The movie takes a stab at explaining, in advance, how someone can be a fan/sympathizer/admirer of the person he kills (e.g., Sirhan Sirhan and Mark David Chapman). Travis is pro-Palantine before he’s anti-Palantine—and really he’s indifferent to Palantine personally.

Sc: Palatine represents “a liberal candidate” like the assassination victims of the Age of Assassination…but Travis “could care less” about his politics. Insists no real pattern to targeting of Palatine.

Mind control (micro) and Phoenix Program

The patch on his Army jacket reads, “King Kong Company, 1968-1970.” He wears another jacket with wings on the breast. See above re: Vic Magnotta.

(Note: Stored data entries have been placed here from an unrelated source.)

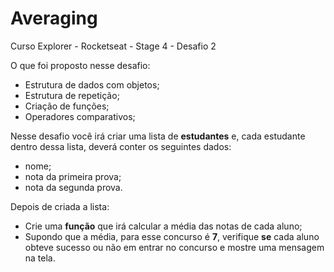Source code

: # Averaging
Curso Explorer - Rocketseat - Stage 4 - Desafio 2

O que foi proposto nesse desafio:

- Estrutura de dados com objetos;
- Estrutura de repetição;
- Criação de funções;
- Operadores comparativos;

Nesse desafio você irá criar uma lista de **estudantes** e, cada estudante dentro dessa lista, deverá conter os seguintes dados:

- nome;
- nota da primeira prova;
- nota da segunda prova.

Depois de criada a lista:

- Crie uma **função** que irá calcular a média das notas de cada aluno;
- Supondo que a média, para esse concurso é **7**, verifique **se** cada aluno obteve sucesso ou não em entrar no concurso e mostre uma mensagem na tela.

In an overhead shot, as Travis writes in his journal about his infatuation with Betsy, there is an ace of spades visible on the top left corner of his desk, nearly at the center of the frame, though barely decipherable. The association of the ace of spades with psychological warfare is established cinematically in Apocalypse Now, and its connection to the Phoenix program comes out in an episode of Millennium, for instance; in Far from Home, which I analyzed in the Monarch series; and certainly more examples could be given.

Travis frequently drifts into trance (e.g., the Alka Seltzer shot), and by the end of the movie, his trance has become the diegesis, which I think is signaled by the famous overhead tracking shot, which seems to represent Travis completely and permanently separating from his body/reality. He appears hypnotized almost every time he’s watching TV, which he does frequently, and this may be an instance of Revelation of the Method (TV as mind control, macro-micro mind control parallel/feedback loop).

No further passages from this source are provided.